Bio-diversity Notes Important Terms

→ Bio-diversity: The number of organisms found in a given geographical area and their variation is called bio-diversity.

→ Biosphere: The domain in which the organisms exist and interact with hydrosphere, the atmosphere and the lithosphere found on the Earth.

→ Troposphere: The lowest layer of the atmosphere above the Earth, which extends from the ground to an average of 12 km.

→ Water Vapour: Water located in the state of vapour in the atmosphere of earth.

→ Photosynthesis: The complete process for the preparation of organic compounds with the help of sunlight by green plants.

→ Ecology: Science of study of relationships of organisms with their environment.

→ Gene: A basic unit of life formation.

→ Mineral: Natural substance with definitive chemical composition present on the surface, in which there are certain physical and chemical properties.

→ Conservation: Preservation of natural environment and the balanced use of natural resources, which will continue to serve their utility in the future.

→ Rare species: Species that rarely occur in limited areas of the world or in large areas are called rare species.

→ Hot Spot: Areas having high bio-diversity and rare species are called Hot Spots.

→ Temperate Forest: The vegetation that is found in the temperate regions of the world is called Temperate Forest.

→ Ozone Depletion: Thinning of the ozone layer due to the increasing amount of chloro-fluoro-carbon gases in the atmosphere.

→ Acid Rain: Rainfall of chemical nature caused due to the formation of nitric acid due to the reaction of Sulphur dioxide and nitrogen oxide with water vapour in the earth’s atmosphere.

→ Resource: Every substance found on Earth or on planets and sub-planets which is useful for humans, is called a resource.

→ Biosphere Reserve Zone: Dwelling space for the protection of rare and common plant and animal species, in which hunting is banned.

→ Equatorial Forest: Forest found between 5° north and 5° south latitudes on both sides of the Equator.
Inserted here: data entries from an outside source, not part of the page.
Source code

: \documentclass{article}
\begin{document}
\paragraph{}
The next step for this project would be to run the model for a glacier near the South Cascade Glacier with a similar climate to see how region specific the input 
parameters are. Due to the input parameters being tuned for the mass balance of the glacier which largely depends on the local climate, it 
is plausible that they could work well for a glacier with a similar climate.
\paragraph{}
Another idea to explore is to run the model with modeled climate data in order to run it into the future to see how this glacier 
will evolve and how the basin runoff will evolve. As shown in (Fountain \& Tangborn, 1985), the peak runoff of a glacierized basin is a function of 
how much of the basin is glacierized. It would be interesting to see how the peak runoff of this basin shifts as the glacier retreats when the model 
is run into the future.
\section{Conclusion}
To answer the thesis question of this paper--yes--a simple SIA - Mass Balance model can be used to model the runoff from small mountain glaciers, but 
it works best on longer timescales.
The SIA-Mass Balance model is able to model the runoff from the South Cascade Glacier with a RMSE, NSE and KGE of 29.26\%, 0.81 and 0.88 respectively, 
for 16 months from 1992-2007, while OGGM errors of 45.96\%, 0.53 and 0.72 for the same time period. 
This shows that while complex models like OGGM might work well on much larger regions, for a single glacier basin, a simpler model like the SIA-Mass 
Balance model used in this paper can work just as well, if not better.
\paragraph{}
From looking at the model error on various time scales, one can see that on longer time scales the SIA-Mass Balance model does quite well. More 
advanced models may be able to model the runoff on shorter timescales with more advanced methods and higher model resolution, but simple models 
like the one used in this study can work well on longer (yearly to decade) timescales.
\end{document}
They are also called evergreen forests.

→ Ecosystem: The living and dynamic mechanism generated from the mutual interaction and integration of all living and non-living factors in an environment.

→ Coral reef: Reefs formed by deposition of coral and other living marine organisms which are broader near the ocean floor, and are often immersed in seawater.

→ Torrid/Tropical Zone: Part of the Earth located between the tropics on both side of the equator.

→ Evergreen Forest: A forest which is green throughout the year. This type of vegetation is often found in the equatorial regions.

→ Fungus, (PL Fungi): Plant dependent on the products of other organisms for their diet. Fungal parasites and fungal saprophytes are its two types.